Dataset records:
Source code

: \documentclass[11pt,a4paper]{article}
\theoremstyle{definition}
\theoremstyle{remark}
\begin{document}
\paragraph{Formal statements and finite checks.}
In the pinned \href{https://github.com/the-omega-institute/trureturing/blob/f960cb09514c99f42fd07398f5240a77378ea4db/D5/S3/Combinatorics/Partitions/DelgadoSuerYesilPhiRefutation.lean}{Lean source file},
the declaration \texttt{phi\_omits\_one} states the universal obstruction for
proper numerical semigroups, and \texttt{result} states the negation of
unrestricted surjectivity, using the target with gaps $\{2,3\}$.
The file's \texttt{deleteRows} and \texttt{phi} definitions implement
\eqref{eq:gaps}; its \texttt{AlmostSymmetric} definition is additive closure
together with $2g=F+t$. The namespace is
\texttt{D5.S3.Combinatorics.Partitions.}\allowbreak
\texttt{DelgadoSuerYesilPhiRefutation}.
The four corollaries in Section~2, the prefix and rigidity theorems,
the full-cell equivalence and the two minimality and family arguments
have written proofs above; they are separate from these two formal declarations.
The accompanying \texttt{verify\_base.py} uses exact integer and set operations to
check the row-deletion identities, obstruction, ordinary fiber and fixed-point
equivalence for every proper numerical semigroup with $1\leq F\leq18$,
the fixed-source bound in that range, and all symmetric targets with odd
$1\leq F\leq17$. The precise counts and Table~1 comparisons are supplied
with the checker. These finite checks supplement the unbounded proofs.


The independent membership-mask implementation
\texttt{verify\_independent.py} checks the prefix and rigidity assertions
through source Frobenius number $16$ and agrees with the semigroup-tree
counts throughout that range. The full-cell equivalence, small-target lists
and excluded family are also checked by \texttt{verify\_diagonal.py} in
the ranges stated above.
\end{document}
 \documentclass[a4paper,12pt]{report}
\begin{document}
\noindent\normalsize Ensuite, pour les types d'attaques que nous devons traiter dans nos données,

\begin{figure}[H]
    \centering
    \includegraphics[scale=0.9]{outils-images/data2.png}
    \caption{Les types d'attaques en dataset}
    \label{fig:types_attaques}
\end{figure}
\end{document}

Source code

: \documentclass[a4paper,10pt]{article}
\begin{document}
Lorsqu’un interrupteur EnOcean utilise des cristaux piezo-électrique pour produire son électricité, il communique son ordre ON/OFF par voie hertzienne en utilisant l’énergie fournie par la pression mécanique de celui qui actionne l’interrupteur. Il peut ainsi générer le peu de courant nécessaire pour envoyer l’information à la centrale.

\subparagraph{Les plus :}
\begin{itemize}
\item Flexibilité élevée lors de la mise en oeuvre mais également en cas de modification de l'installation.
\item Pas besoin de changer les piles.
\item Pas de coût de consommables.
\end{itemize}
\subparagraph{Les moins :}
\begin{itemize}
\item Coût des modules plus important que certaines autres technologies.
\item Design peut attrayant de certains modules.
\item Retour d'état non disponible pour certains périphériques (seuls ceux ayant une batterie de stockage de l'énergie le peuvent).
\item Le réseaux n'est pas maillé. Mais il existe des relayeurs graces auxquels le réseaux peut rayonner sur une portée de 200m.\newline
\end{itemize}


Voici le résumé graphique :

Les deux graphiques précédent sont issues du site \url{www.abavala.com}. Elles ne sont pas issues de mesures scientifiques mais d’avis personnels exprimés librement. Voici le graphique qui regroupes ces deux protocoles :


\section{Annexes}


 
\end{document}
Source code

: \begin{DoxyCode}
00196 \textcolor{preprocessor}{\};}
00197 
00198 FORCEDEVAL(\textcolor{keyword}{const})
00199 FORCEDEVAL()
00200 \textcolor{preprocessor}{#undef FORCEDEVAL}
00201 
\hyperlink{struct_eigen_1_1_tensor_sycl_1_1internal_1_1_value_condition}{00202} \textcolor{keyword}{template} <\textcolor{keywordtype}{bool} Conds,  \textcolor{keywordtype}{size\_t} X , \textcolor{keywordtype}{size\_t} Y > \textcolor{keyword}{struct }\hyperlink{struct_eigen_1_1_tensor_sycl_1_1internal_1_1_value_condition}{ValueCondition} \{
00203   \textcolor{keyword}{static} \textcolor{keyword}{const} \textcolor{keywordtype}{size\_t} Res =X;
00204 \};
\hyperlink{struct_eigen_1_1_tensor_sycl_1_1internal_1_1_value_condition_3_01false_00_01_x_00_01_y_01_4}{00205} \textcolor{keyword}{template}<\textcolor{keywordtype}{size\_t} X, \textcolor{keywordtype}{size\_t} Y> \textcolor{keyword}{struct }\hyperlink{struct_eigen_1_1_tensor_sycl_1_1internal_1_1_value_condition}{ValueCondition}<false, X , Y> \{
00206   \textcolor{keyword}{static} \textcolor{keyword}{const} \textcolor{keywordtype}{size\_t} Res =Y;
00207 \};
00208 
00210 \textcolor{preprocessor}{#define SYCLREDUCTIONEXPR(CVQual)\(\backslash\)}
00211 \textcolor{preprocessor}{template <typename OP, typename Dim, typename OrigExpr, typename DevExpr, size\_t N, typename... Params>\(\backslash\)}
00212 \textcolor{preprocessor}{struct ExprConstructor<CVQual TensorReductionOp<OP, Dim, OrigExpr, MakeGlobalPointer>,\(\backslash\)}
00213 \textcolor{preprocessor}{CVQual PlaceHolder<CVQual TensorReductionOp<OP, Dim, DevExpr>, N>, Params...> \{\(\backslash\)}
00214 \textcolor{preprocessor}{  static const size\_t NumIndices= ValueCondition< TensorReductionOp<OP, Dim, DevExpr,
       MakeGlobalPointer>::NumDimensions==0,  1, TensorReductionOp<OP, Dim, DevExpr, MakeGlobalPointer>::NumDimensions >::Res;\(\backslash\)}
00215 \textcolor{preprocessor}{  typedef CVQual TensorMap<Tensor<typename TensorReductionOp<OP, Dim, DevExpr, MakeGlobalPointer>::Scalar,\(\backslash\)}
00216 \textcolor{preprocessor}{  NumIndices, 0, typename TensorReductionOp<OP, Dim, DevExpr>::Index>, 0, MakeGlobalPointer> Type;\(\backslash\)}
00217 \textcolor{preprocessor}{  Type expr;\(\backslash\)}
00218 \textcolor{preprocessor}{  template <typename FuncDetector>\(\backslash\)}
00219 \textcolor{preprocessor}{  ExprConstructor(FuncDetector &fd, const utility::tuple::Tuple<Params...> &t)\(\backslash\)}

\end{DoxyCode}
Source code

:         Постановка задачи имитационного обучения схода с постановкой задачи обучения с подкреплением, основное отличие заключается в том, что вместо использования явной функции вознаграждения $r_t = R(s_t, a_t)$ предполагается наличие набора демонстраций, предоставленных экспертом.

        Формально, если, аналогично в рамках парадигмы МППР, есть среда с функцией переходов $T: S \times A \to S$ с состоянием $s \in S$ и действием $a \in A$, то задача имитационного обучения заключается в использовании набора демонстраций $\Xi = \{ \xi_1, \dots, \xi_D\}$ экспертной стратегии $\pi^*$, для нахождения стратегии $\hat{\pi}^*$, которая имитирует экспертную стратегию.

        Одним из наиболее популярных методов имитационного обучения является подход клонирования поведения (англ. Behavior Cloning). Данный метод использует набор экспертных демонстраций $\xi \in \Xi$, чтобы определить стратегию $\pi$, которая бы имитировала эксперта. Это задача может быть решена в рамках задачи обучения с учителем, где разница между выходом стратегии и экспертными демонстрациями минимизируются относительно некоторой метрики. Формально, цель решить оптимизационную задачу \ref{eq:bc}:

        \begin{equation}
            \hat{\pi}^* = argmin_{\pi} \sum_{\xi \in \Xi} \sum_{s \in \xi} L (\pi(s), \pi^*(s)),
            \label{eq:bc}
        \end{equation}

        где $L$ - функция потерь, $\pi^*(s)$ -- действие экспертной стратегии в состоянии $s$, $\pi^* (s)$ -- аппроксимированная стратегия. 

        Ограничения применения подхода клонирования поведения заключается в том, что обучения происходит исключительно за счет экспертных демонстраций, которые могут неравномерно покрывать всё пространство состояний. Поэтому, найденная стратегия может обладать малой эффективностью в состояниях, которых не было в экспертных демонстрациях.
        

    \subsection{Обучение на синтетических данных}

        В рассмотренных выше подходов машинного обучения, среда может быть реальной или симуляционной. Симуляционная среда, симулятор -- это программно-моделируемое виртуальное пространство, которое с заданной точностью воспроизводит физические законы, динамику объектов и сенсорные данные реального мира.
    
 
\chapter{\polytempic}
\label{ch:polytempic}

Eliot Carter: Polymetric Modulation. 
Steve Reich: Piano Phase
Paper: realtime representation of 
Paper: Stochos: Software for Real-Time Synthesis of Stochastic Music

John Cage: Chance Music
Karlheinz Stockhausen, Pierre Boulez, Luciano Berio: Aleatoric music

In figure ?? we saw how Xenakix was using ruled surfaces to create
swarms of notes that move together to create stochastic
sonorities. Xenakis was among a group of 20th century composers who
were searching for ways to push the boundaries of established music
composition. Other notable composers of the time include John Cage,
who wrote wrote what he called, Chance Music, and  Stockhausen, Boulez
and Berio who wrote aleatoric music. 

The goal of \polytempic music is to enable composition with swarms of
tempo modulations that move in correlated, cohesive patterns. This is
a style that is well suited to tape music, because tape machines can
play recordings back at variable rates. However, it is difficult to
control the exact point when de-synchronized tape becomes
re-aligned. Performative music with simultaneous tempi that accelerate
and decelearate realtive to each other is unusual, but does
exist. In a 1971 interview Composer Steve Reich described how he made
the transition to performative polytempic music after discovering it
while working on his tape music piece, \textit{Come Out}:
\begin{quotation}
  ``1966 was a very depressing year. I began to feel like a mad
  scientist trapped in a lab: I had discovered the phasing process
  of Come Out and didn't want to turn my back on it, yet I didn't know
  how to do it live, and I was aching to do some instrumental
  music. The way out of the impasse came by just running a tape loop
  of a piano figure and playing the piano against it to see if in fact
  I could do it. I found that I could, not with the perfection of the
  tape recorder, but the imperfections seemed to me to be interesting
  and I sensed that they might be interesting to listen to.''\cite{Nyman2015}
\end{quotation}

▸ **EXERCISE PROMPT**
The answer should be an exact copy of the lines from the first line of the data through the line with "and rigidity assertions" and should contain nothing else.

▸ **EXERCISE ANSWER**
Source code

: \documentclass[11pt,a4paper]{article}
\theoremstyle{definition}
\theoremstyle{remark}
\begin{document}
\paragraph{Formal statements and finite checks.}
In the pinned \href{https://github.com/the-omega-institute/trureturing/blob/f960cb09514c99f42fd07398f5240a77378ea4db/D5/S3/Combinatorics/Partitions/DelgadoSuerYesilPhiRefutation.lean}{Lean source file},
the declaration \texttt{phi\_omits\_one} states the universal obstruction for
proper numerical semigroups, and \texttt{result} states the negation of
unrestricted surjectivity, using the target with gaps $\{2,3\}$.
The file's \texttt{deleteRows} and \texttt{phi} definitions implement
\eqref{eq:gaps}; its \texttt{AlmostSymmetric} definition is additive closure
together with $2g=F+t$. The namespace is
\texttt{D5.S3.Combinatorics.Partitions.}\allowbreak
\texttt{DelgadoSuerYesilPhiRefutation}.
The four corollaries in Section~2, the prefix and rigidity theorems,
the full-cell equivalence and the two minimality and family arguments
have written proofs above; they are separate from these two formal declarations.
The accompanying \texttt{verify\_base.py} uses exact integer and set operations to
check the row-deletion identities, obstruction, ordinary fiber and fixed-point
equivalence for every proper numerical semigroup with $1\leq F\leq18$,
the fixed-source bound in that range, and all symmetric targets with odd
$1\leq F\leq17$. The precise counts and Table~1 comparisons are supplied
with the checker. These finite checks supplement the unbounded proofs.


The independent membership-mask implementation
\texttt{verify\_independent.py} checks the prefix and rigidity assertions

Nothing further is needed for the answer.